EVOPOSE: A Recursive Transformer For 3D Human Pose Estimation With Kinematic Structure Priors
This work addresses the problem of accurate 3D human pose estimation for computer vision applications, representing an incremental improvement by integrating prior knowledge into existing transformer methods.
The paper tackles 3D human pose estimation by incorporating human kinematic structure priors into a transformer model, achieving state-of-the-art results on benchmarks like Human3.6M and MPI-INF-3DHP.
Transformer is popular in recent 3D human pose estimation, which utilizes long-term modeling to lift 2D keypoints into the 3D space.

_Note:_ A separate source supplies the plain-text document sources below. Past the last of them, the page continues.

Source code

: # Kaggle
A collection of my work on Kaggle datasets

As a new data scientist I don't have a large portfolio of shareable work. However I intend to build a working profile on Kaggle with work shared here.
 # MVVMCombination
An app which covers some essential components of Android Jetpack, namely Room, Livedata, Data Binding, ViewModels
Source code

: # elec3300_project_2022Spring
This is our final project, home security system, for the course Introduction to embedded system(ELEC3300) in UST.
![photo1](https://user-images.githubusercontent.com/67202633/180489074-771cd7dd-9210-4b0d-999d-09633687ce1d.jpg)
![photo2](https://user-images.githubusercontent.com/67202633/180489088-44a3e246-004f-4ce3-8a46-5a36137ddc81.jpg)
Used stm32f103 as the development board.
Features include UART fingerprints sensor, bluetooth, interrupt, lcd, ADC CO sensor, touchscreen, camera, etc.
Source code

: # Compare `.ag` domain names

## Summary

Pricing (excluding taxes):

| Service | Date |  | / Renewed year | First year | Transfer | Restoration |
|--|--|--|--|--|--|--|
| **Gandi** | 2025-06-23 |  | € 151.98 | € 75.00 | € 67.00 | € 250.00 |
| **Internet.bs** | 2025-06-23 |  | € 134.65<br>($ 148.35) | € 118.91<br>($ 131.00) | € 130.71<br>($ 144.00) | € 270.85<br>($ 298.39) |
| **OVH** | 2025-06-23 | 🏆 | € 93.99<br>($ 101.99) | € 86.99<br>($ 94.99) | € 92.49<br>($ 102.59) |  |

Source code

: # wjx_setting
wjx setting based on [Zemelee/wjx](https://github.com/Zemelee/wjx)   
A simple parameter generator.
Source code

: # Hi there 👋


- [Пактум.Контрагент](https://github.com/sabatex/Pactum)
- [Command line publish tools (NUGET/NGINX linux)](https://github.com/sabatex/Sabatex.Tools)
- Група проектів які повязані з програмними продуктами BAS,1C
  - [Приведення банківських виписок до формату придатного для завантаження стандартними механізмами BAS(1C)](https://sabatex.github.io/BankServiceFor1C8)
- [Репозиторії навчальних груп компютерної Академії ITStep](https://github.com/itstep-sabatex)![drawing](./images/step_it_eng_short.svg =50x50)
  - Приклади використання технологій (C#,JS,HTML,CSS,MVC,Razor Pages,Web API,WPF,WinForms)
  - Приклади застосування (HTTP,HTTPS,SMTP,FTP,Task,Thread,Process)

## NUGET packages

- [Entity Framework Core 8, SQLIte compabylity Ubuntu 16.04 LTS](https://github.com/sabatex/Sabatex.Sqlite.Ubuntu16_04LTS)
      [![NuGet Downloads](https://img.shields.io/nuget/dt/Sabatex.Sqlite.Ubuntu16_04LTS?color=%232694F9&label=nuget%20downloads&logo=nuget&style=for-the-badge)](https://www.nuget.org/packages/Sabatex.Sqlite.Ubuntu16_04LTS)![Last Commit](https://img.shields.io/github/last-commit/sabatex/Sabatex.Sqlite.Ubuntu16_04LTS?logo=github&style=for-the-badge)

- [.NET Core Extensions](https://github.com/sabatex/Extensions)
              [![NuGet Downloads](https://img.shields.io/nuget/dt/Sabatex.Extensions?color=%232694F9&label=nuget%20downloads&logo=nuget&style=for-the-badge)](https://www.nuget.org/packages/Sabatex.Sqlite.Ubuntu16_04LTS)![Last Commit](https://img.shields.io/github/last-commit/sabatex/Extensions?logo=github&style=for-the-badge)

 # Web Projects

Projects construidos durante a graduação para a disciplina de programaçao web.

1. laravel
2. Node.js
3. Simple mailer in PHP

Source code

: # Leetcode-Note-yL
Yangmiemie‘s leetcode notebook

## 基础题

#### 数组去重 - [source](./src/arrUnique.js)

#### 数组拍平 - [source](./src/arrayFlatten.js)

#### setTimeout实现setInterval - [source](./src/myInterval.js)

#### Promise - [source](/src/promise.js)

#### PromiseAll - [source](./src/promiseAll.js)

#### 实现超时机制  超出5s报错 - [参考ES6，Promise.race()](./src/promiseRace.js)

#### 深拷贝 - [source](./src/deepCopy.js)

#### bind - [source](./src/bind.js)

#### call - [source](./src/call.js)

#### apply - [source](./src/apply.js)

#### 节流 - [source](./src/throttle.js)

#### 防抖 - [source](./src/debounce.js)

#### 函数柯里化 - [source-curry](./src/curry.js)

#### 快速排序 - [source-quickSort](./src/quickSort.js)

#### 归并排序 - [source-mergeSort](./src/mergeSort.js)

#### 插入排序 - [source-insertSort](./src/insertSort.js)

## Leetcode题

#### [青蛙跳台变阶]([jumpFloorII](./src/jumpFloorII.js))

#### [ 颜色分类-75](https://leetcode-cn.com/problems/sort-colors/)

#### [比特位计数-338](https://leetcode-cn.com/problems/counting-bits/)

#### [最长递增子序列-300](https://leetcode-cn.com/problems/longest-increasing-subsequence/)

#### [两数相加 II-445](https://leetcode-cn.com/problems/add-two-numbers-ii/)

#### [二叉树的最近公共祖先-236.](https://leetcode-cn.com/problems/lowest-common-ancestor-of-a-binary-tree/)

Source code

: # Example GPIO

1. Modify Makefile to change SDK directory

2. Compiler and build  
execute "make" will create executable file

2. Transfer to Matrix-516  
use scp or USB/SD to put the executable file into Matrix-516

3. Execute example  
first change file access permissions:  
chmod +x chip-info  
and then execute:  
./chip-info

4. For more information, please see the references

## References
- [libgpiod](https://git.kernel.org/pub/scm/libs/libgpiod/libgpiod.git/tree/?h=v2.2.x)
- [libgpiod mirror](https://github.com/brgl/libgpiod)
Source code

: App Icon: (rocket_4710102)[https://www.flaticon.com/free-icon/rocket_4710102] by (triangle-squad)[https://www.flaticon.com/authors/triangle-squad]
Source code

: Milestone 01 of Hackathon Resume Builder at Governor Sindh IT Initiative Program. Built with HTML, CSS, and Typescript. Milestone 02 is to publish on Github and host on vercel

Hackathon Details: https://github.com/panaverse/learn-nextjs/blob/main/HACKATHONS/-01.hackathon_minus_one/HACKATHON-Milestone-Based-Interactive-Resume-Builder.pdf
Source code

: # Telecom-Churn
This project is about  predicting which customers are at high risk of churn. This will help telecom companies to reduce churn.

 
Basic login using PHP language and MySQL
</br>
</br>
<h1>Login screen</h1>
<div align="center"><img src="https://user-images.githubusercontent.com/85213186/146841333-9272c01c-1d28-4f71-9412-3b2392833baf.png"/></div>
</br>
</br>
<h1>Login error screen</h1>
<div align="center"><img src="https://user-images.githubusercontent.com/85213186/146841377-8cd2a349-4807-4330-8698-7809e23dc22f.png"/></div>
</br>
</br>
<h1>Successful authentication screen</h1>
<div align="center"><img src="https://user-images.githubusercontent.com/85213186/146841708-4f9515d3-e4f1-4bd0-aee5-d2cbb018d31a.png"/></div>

However, current transformer-based methods do not fully exploit the prior knowledge of the human skeleton provided by the kinematic structure. In this paper, we propose a novel transformer-based model EvoPose to introduce the human body prior knowledge for 3D human pose estimation effectively. Specifically, a Structural Priors Representation (SPR) module represents human priors as structural features carrying rich body patterns, e.g. joint relationships. The structural features are interacted with 2D pose sequences and help the model to achieve more informative spatiotemporal features. Moreover, a Recursive Refinement (RR) module is applied to refine the 3D pose outputs by utilizing estimated results and further injects human priors simultaneously. Extensive experiments demonstrate the effectiveness of EvoPose which achieves a new state of the art on two most popular benchmarks, Human3.6M and MPI-INF-3DHP.